また、根本的な体質改善を目指す治療として「舌下免疫療法」という方法もあります。舌下免疫療法とは、スギ花粉(アレルゲン)の成分を含む薬剤を舌下に1分程度置き、そのまま飲み込むという方法です。治療を受けた方の約8割が効果を実感していると言われており、完治に近い状態まで花粉症の症状を改善・緩和できるケースも少なくありません。

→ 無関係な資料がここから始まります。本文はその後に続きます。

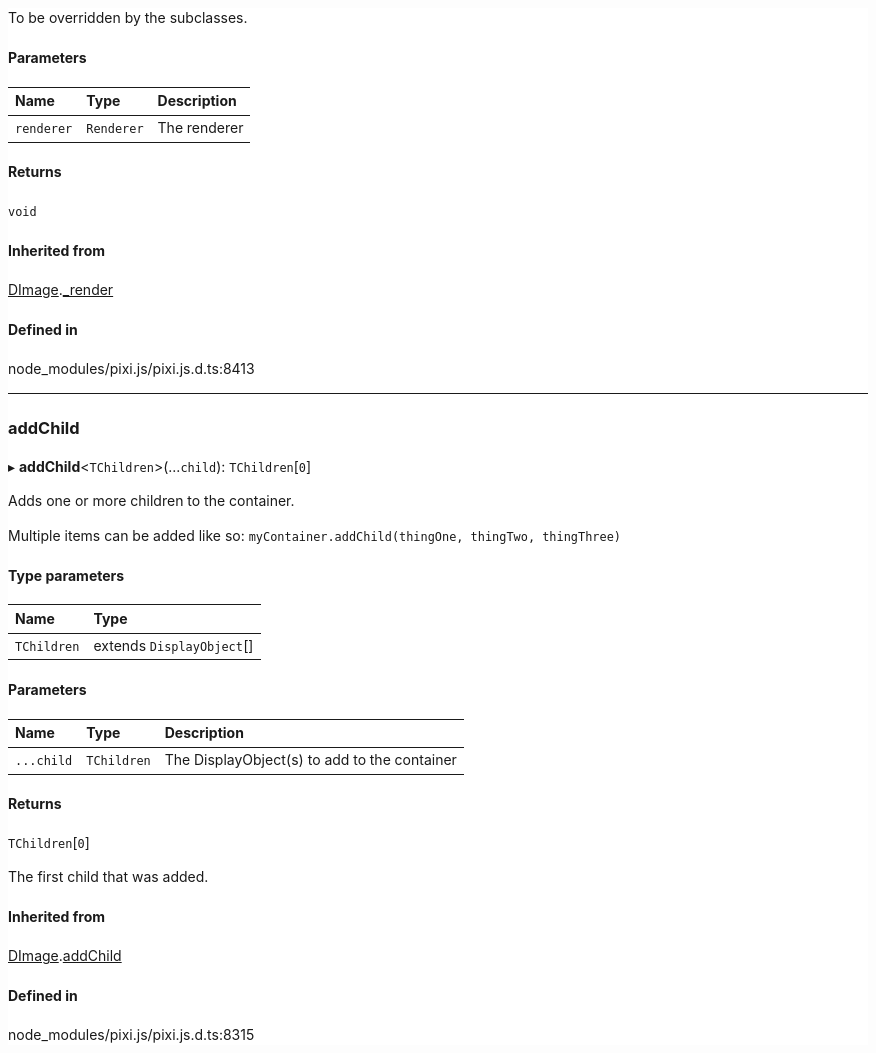 To be overridden by the subclasses.

#### Parameters

| Name | Type | Description |
| :------ | :------ | :------ |
| `renderer` | `Renderer` | The renderer |

#### Returns

`void`

#### Inherited from

[DImage](DImage.md).[_render](DImage.md#_render)

#### Defined in

node_modules/pixi.js/pixi.js.d.ts:8413

___

### addChild

▸ **addChild**<`TChildren`\>(...`child`): `TChildren`[``0``]

Adds one or more children to the container.

Multiple items can be added like so: `myContainer.addChild(thingOne, thingTwo, thingThree)`

#### Type parameters

| Name | Type |
| :------ | :------ |
| `TChildren` | extends `DisplayObject`[] |

#### Parameters

| Name | Type | Description |
| :------ | :------ | :------ |
| `...child` | `TChildren` | The DisplayObject(s) to add to the container |

#### Returns

`TChildren`[``0``]

The first child that was added.

#### Inherited from

[DImage](DImage.md).[addChild](DImage.md#addchild)

#### Defined in

node_modules/pixi.js/pixi.js.d.ts:8315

ただし、舌下免疫療法は数年かけて行う治療であり、途中で服薬をやめてしまうと治療がリセットされる可能性があることに注意が必要です。舌下免疫療法は5歳以上であれば取り組める治療法ではありますが、小さな子どもにとっては難易度が高い治療法であることを押さえておきましょう。

5.子どもの花粉症の予防方法

子どもの花粉症の症状を和らげるためには、大人と同様に「なるべく花粉を浴びないようにする」といった対策を行うことが大切です。下記のような対策を行い、花粉症の悪化を予防しましょう。

子どもの花粉症対策

  • 外出時はマスク・眼鏡を着用する
  • 帰宅時は手洗い・うがい・着替えを徹底する
  • 空気清浄機を活用する
  • 洗濯ものや布団などは外に干さないようにする
  • 花粉症シーズンには家の中をこまめに掃除する


子どもの花粉症を予防するには、子ども自身が対策に取り組むだけでなく、まわりの大人も一緒になって対策を行う必要があります。家族が一丸となって対策を行い、子どもの健康を守りましょう。

まとめ

子どもの花粉症は年々増加傾向にあり、鼻づまりや鼻のかゆみ、目のかゆみといった症状に悩まされる子どもも珍しくありません。花粉症による生活の質の低下や健康状態の悪化も懸念されるため、子どもの様子を十分に観察し、小児科や耳鼻咽喉科、眼科など適切な診療科を受診するようにしましょう。

子どもの花粉症は主に薬物療法が用いられますが、医師の指示や説明書などに従い用法用量を守ることが大切です。症状を悪化させないための対策も行い、家族全員で子どもの健康を守りましょう。